Tamil-language drama thriller film directed by Abdul Majith

Torchlight is a 2018 Indian Tamil-language drama thriller film produced, written and directed by Majith. The film stars Sadha, Riythvika and Thirumurugan in the lead roles. The film is produced by the production banner Confident Film Café. The film is loosely based on 1970 Bollywood film Chetna and the plot is based on the true incidents which happened in the 1990s in the Tamil Nadu-Andhra highways. The film was launched in February 2017 and the principal photography of the film commenced on 23 February 2017. The film was theatrical released on 7 September 2018 and received positive reviews. The film was also dubbed in Telugu version as Srimathi 21F.

==Plot ==

The story revolves around a woman who has been forced to serve as a sex worker.

== Production ==
The filmmakers announced the project in February 2017 and revealed that the film would be set on the prostitution and about the lives of women who miserably suffer while working in the streets. The film was set in the backdrop of the early 1980s and 1990s.
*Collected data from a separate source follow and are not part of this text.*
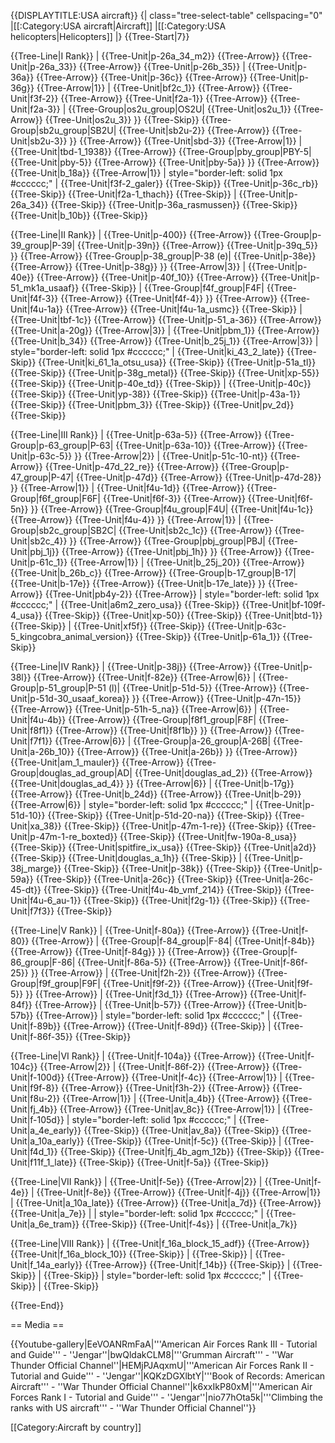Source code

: {{DISPLAYTITLE:USA aircraft}}
{| class="tree-select-table" cellspacing="0"
|[[:Category:USA aircraft|Aircraft]]
|[[:Category:USA helicopters|Helicopters]]
|}
{{Tree-Start|7}}

{{Tree-Line|I Rank}}
|
{{Tree-Unit|p-26a_34_m2}}
{{Tree-Arrow}}
{{Tree-Unit|p-26a_33}}
{{Tree-Arrow}}
{{Tree-Unit|p-26b_35}}
|
{{Tree-Unit|p-36a}}
{{Tree-Arrow}}
{{Tree-Unit|p-36c}}
{{Tree-Arrow}}
{{Tree-Unit|p-36g}}
{{Tree-Arrow|1}}
|
{{Tree-Unit|bf2c_1}}
{{Tree-Arrow}}
{{Tree-Unit|f3f-2}}
{{Tree-Arrow}}
{{Tree-Unit|f2a-1}}
{{Tree-Arrow}}
{{Tree-Unit|f2a-3}}
|
{{Tree-Group|os2u_group|OS2U|
  {{Tree-Unit|os2u_1}}
{{Tree-Arrow}}
{{Tree-Unit|os2u_3}}
}}
{{Tree-Skip}}
{{Tree-Group|sb2u_group|SB2U|
  {{Tree-Unit|sb2u-2}}
{{Tree-Arrow}}
{{Tree-Unit|sb2u-3}}
}}
{{Tree-Arrow}}
{{Tree-Unit|sbd-3}}
{{Tree-Arrow|1}}
|
{{Tree-Unit|tbd-1_1938}}
{{Tree-Arrow}}
{{Tree-Group|pby_group|PBY-5|
  {{Tree-Unit|pby-5}}
{{Tree-Arrow}}
{{Tree-Unit|pby-5a}}
}}
{{Tree-Arrow}}
{{Tree-Unit|b_18a}}
{{Tree-Arrow|1}}
| style="border-left: solid 1px #cccccc;" |
{{Tree-Unit|f3f-2_galer}}
{{Tree-Skip}}
{{Tree-Unit|p-36c_rb}}
{{Tree-Skip}}
{{Tree-Unit|f2a-1_thach}}
{{Tree-Skip}}
|
{{Tree-Unit|p-26a_34}}
{{Tree-Skip}}
{{Tree-Unit|p-36a_rasmussen}}
{{Tree-Skip}}
{{Tree-Unit|b_10b}}
{{Tree-Skip}}

{{Tree-Line|II Rank}}
|
{{Tree-Unit|p-400}}
{{Tree-Arrow}}
{{Tree-Group|p-39_group|P-39|
  {{Tree-Unit|p-39n}}
{{Tree-Arrow}}
{{Tree-Unit|p-39q_5}}
}}
{{Tree-Arrow}}
{{Tree-Group|p-38_group|P-38 (e)|
  {{Tree-Unit|p-38e}}
{{Tree-Arrow}}
{{Tree-Unit|p-38g}}
}}
{{Tree-Arrow|3}}
|
{{Tree-Unit|p-40e}}
{{Tree-Arrow}}
{{Tree-Unit|p-40f_10}}
{{Tree-Arrow}}
{{Tree-Unit|p-51_mk1a_usaaf}}
{{Tree-Skip}}
|
{{Tree-Group|f4f_group|F4F|
  {{Tree-Unit|f4f-3}}
{{Tree-Arrow}}
{{Tree-Unit|f4f-4}}
}}
{{Tree-Arrow}}
{{Tree-Unit|f4u-1a}}
{{Tree-Arrow}}
{{Tree-Unit|f4u-1a_usmc}}
{{Tree-Skip}}
|
{{Tree-Unit|tbf-1c}}
{{Tree-Arrow}}
{{Tree-Unit|p-51_a-36}}
{{Tree-Arrow}}
{{Tree-Unit|a-20g}}
{{Tree-Arrow|3}}
|
{{Tree-Unit|pbm_1}}
{{Tree-Arrow}}
{{Tree-Unit|b_34}}
{{Tree-Arrow}}
{{Tree-Unit|b_25j_1}}
{{Tree-Arrow|3}}
| style="border-left: solid 1px #cccccc;" |
{{Tree-Unit|ki_43_2_late}}
{{Tree-Skip}}
{{Tree-Unit|ki_61_1a_otsu_usa}}
{{Tree-Skip}}
{{Tree-Unit|p-51a_tl}}
{{Tree-Skip}}
{{Tree-Unit|p-38g_metal}}
{{Tree-Skip}}
{{Tree-Unit|xp-55}}
{{Tree-Skip}}
{{Tree-Unit|p-40e_td}}
{{Tree-Skip}}
|
{{Tree-Unit|p-40c}}
{{Tree-Skip}}
{{Tree-Unit|yp-38}}
{{Tree-Skip}}
{{Tree-Unit|p-43a-1}}
{{Tree-Skip}}
{{Tree-Unit|pbm_3}}
{{Tree-Skip}}
{{Tree-Unit|pv_2d}}
{{Tree-Skip}}

{{Tree-Line|III Rank}}
|
{{Tree-Unit|p-63a-5}}
{{Tree-Arrow}}
{{Tree-Group|p-63_group|P-63|
  {{Tree-Unit|p-63a-10}}
{{Tree-Arrow}}
{{Tree-Unit|p-63c-5}}
}}
{{Tree-Arrow|2}}
|
{{Tree-Unit|p-51c-10-nt}}
{{Tree-Arrow}}
{{Tree-Unit|p-47d_22_re}}
{{Tree-Arrow}}
{{Tree-Group|p-47_group|P-47|
  {{Tree-Unit|p-47d}}
{{Tree-Arrow}}
{{Tree-Unit|p-47d-28}}
}}
{{Tree-Arrow|1}}
|
{{Tree-Unit|f4u-1d}}
{{Tree-Arrow}}
{{Tree-Group|f6f_group|F6F|
  {{Tree-Unit|f6f-3}}
{{Tree-Arrow}}
{{Tree-Unit|f6f-5n}}
}}
{{Tree-Arrow}}
{{Tree-Group|f4u_group|F4U|
  {{Tree-Unit|f4u-1c}}
{{Tree-Arrow}}
{{Tree-Unit|f4u-4}}
}}
{{Tree-Arrow|1}}
|
{{Tree-Group|sb2c_group|SB2C|
  {{Tree-Unit|sb2c_1c}}
{{Tree-Arrow}}
{{Tree-Unit|sb2c_4}}
}}
{{Tree-Arrow}}
{{Tree-Group|pbj_group|PBJ|
  {{Tree-Unit|pbj_1j}}
{{Tree-Arrow}}
{{Tree-Unit|pbj_1h}}
}}
{{Tree-Arrow}}
{{Tree-Unit|p-61c_1}}
{{Tree-Arrow|1}}
|
{{Tree-Unit|b_25j_20}}
{{Tree-Arrow}}
{{Tree-Unit|b_26b_c}}
{{Tree-Arrow}}
{{Tree-Group|b-17_group|B-17|
  {{Tree-Unit|b-17e}}
{{Tree-Arrow}}
{{Tree-Unit|b-17e_late}}
}}
{{Tree-Arrow}}
{{Tree-Unit|pb4y-2}}
{{Tree-Arrow}}
| style="border-left: solid 1px #cccccc;" |
{{Tree-Unit|a6m2_zero_usa}}
{{Tree-Skip}}
{{Tree-Unit|bf-109f-4_usa}}
{{Tree-Skip}}
{{Tree-Unit|xp-50}}
{{Tree-Skip}}
{{Tree-Unit|btd-1}}
{{Tree-Skip}}
|
{{Tree-Unit|xf5f}}
{{Tree-Skip}}
{{Tree-Unit|p-63c-5_kingcobra_animal_version}}
{{Tree-Skip}}
{{Tree-Unit|p-61a_1}}
{{Tree-Skip}}

{{Tree-Line|IV Rank}}
|
{{Tree-Unit|p-38j}}
{{Tree-Arrow}}
{{Tree-Unit|p-38l}}
{{Tree-Arrow}}
{{Tree-Unit|f-82e}}
{{Tree-Arrow|6}}
|
{{Tree-Group|p-51_group|P-51 (l)|
  {{Tree-Unit|p-51d-5}}
{{Tree-Arrow}}
{{Tree-Unit|p-51d-30_usaaf_korea}}
}}
{{Tree-Arrow}}
{{Tree-Unit|p-47n-15}}
{{Tree-Arrow}}
{{Tree-Unit|p-51h-5_na}}
{{Tree-Arrow|6}}
|
{{Tree-Unit|f4u-4b}}
{{Tree-Arrow}}
{{Tree-Group|f8f1_group|F8F|
  {{Tree-Unit|f8f1}}
{{Tree-Arrow}}
{{Tree-Unit|f8f1b}}
}}
{{Tree-Arrow}}
{{Tree-Unit|f7f1}}
{{Tree-Arrow|6}}
|
{{Tree-Group|a-26_group|A-26B|
  {{Tree-Unit|a-26b_10}}
{{Tree-Arrow}}
{{Tree-Unit|a-26b}}
}}
{{Tree-Arrow}}
{{Tree-Unit|am_1_mauler}}
{{Tree-Arrow}}
{{Tree-Group|douglas_ad_group|AD|
  {{Tree-Unit|douglas_ad_2}}
{{Tree-Arrow}}
{{Tree-Unit|douglas_ad_4}}
}}
{{Tree-Arrow|6}}
|
{{Tree-Unit|b-17g}}
{{Tree-Arrow}}
{{Tree-Unit|b_24d}}
{{Tree-Arrow}}
{{Tree-Unit|b-29}}
{{Tree-Arrow|6}}
| style="border-left: solid 1px #cccccc;" |
{{Tree-Unit|p-51d-10}}
{{Tree-Skip}}
{{Tree-Unit|p-51d-20-na}}
{{Tree-Skip}}
{{Tree-Unit|xa_38}}
{{Tree-Skip}}
{{Tree-Unit|p-47m-1-re}}
{{Tree-Skip}}
{{Tree-Unit|p-47m-1-re_boxted}}
{{Tree-Skip}}
{{Tree-Unit|fw-190a-8_usa}}
{{Tree-Skip}}
{{Tree-Unit|spitfire_ix_usa}}
{{Tree-Skip}}
{{Tree-Unit|a2d}}
{{Tree-Skip}}
{{Tree-Unit|douglas_a_1h}}
{{Tree-Skip}}
|
{{Tree-Unit|p-38j_marge}}
{{Tree-Skip}}
{{Tree-Unit|p-38k}}
{{Tree-Skip}}
{{Tree-Unit|p-59a}}
{{Tree-Skip}}
{{Tree-Unit|a-26c}}
{{Tree-Skip}}
{{Tree-Unit|a-26c-45-dt}}
{{Tree-Skip}}
{{Tree-Unit|f4u-4b_vmf_214}}
{{Tree-Skip}}
{{Tree-Unit|f4u-6_au-1}}
{{Tree-Skip}}
{{Tree-Unit|f2g-1}}
{{Tree-Skip}}
{{Tree-Unit|f7f3}}
{{Tree-Skip}}

{{Tree-Line|V Rank}}
|
{{Tree-Unit|f-80a}}
{{Tree-Arrow}}
{{Tree-Unit|f-80}}
{{Tree-Arrow}}
|
{{Tree-Group|f-84_group|F-84|
  {{Tree-Unit|f-84b}}
{{Tree-Arrow}}
{{Tree-Unit|f-84g}}
}}
{{Tree-Arrow}}
{{Tree-Group|f-86_group|F-86|
  {{Tree-Unit|f-86a-5}}
{{Tree-Arrow}}
{{Tree-Unit|f-86f-25}}
}}
{{Tree-Arrow}}
|
{{Tree-Unit|f2h-2}}
{{Tree-Arrow}}
{{Tree-Group|f9f_group|F9F|
  {{Tree-Unit|f9f-2}}
{{Tree-Arrow}}
{{Tree-Unit|f9f-5}}
}}
{{Tree-Arrow}}
|
{{Tree-Unit|f3d_1}}
{{Tree-Arrow}}
{{Tree-Unit|f-84f}}
{{Tree-Arrow}}
|
{{Tree-Unit|b-57}}
{{Tree-Arrow}}
{{Tree-Unit|b-57b}}
{{Tree-Arrow}}
| style="border-left: solid 1px #cccccc;" |
{{Tree-Unit|f-89b}}
{{Tree-Arrow}}
{{Tree-Unit|f-89d}}
{{Tree-Skip}}
|
{{Tree-Unit|f-86f-35}}
{{Tree-Skip}}

{{Tree-Line|VI Rank}}
|
{{Tree-Unit|f-104a}}
{{Tree-Arrow}}
{{Tree-Unit|f-104c}}
{{Tree-Arrow|2}}
|
{{Tree-Unit|f-86f-2}}
{{Tree-Arrow}}
{{Tree-Unit|f-100d}}
{{Tree-Arrow}}
{{Tree-Unit|f-4c}}
{{Tree-Arrow|1}}
|
{{Tree-Unit|f9f-8}}
{{Tree-Arrow}}
{{Tree-Unit|f3h-2}}
{{Tree-Arrow}}
{{Tree-Unit|f8u-2}}
{{Tree-Arrow|1}}
|
{{Tree-Unit|a_4b}}
{{Tree-Arrow}}
{{Tree-Unit|fj_4b}}
{{Tree-Arrow}}
{{Tree-Unit|av_8c}}
{{Tree-Arrow|1}}
|
{{Tree-Unit|f-105d}}
| style="border-left: solid 1px #cccccc;" |
{{Tree-Unit|a_4e_early}}
{{Tree-Skip}}
{{Tree-Unit|av_8a}}
{{Tree-Skip}}
{{Tree-Unit|a_10a_early}}
{{Tree-Skip}}
{{Tree-Unit|f-5c}}
{{Tree-Skip}}
|
{{Tree-Unit|f4d_1}}
{{Tree-Skip}}
{{Tree-Unit|fj_4b_agm_12b}}
{{Tree-Skip}}
{{Tree-Unit|f11f_1_late}}
{{Tree-Skip}}
{{Tree-Unit|f-5a}}
{{Tree-Skip}}

{{Tree-Line|VII Rank}}
|
{{Tree-Unit|f-5e}}
{{Tree-Arrow|2}}
|
{{Tree-Unit|f-4e}}
|
{{Tree-Unit|f-8e}}
{{Tree-Arrow}}
{{Tree-Unit|f-4j}}
{{Tree-Arrow|1}}
|
{{Tree-Unit|a_10a_late}}
{{Tree-Arrow}}
{{Tree-Unit|a_7d}}
{{Tree-Arrow}}
{{Tree-Unit|a_7e}}
|
| style="border-left: solid 1px #cccccc;" |
{{Tree-Unit|a_6e_tram}}
{{Tree-Skip}}
{{Tree-Unit|f-4s}}
|
{{Tree-Unit|a_7k}}

{{Tree-Line|VIII Rank}}
|
{{Tree-Unit|f_16a_block_15_adf}}
{{Tree-Arrow}}
{{Tree-Unit|f_16a_block_10}}
{{Tree-Skip}}
|
{{Tree-Skip}}
|
{{Tree-Unit|f_14a_early}}
{{Tree-Arrow}}
{{Tree-Unit|f_14b}}
{{Tree-Skip}}
|
{{Tree-Skip}}
|
{{Tree-Skip}}
| style="border-left: solid 1px #cccccc;" |
{{Tree-Skip}}
|
{{Tree-Skip}}

{{Tree-End}}

== Media ==

<!-- ''Excellent additions to the article would be video guides, screenshots from the game, and photos.'' -->

{{Youtube-gallery|EeVOANRmFaA|'''American Air Forces Rank III - Tutorial and Guide''' - ''Jengar''|bwQldakCLM8|'''Grumman Aircraft''' - ''War Thunder Official Channel''|HEMjPJAqxmU|'''American Air Forces Rank II - Tutorial and Guide''' - ''Jengar''|KQKzDGXlbtY|'''Book of Records: American Aircraft''' - ''War Thunder Official Channel''|k6xxIkP80xM|'''American Air Forces Rank I - Tutorial and Guide''' - ''Jengar''|nio77hOta5k|'''Climbing the ranks with US aircraft'''  - ''War Thunder Official Channel''}}

[[Category:Aircraft by country]]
Actress Sadha was roped in to play the lead role and made her comeback into Kollywood industry after 2015 film Eli.

The first look poster of the film was unveiled by the director on 1 December 2017.

== Release ==
The film's release was delayed due to sanctions imposed by the Indian Censor Board, resulting in approximately 87 cuts and an initial refusal to certify the film on the grounds that it contained 'vulgar content'. The director flew to Mumbai and cleared the censorship issue and the film received an A certificate from the Censor Board of Film Certification and was allowed to release. This is Sadha's First movie as a sex worker. She is nude in some scenes of the movie which the censor board censored it.

===Critical reception===
Maalai Malar positively reviewed the film, rating it 83 out of 100. Samayam Tamil was less positive, rating it 5 out of 5 stars.